◆ ASSIGNMENT ◆
Please return every record exactly as it appears.

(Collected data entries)
________

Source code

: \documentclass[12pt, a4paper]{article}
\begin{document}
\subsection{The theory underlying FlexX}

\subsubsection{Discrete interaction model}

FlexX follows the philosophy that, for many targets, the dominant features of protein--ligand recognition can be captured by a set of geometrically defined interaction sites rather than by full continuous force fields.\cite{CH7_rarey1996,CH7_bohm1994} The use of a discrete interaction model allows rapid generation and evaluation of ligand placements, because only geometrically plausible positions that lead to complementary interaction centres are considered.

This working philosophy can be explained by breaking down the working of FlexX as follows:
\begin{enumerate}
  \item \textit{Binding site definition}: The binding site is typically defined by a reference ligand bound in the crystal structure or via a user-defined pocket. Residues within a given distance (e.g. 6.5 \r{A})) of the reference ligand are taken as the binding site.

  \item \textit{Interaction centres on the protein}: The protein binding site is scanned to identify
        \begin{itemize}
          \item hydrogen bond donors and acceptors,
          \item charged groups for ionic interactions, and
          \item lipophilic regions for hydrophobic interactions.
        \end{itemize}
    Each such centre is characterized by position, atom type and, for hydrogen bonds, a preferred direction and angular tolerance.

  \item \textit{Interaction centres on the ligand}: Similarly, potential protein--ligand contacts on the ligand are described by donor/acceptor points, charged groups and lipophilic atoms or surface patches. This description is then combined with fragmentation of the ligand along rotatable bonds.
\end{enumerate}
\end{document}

________

◆ WRITTEN SOLUTION ◆
Source code

: \documentclass[12pt, a4paper]{article}
\begin{document}
\subsection{The theory underlying FlexX}

\subsubsection{Discrete interaction model}

FlexX follows the philosophy that, for many targets, the dominant features of protein--ligand recognition can be captured by a set of geometrically defined interaction sites rather than by full continuous force fields.\cite{CH7_rarey1996,CH7_bohm1994} The use of a discrete interaction model allows rapid generation and evaluation of ligand placements, because only geometrically plausible positions that lead to complementary interaction centres are considered.

This working philosophy can be explained by breaking down the working of FlexX as follows:
\begin{enumerate}
  \item \textit{Binding site definition}: The binding site is typically defined by a reference ligand bound in the crystal structure or via a user-defined pocket. Residues within a given distance (e.g. 6.5 \r{A})) of the reference ligand are taken as the binding site.

  \item \textit{Interaction centres on the protein}: The protein binding site is scanned to identify
        \begin{itemize}
          \item hydrogen bond donors and acceptors,
          \item charged groups for ionic interactions, and
          \item lipophilic regions for hydrophobic interactions.
        \end{itemize}
    Each such centre is characterized by position, atom type and, for hydrogen bonds, a preferred direction and angular tolerance.

  \item \textit{Interaction centres on the ligand}: Similarly, potential protein--ligand contacts on the ligand are described by donor/acceptor points, charged groups and lipophilic atoms or surface patches. This description is then combined with fragmentation of the ligand along rotatable bonds.
\end{enumerate}
\end{document}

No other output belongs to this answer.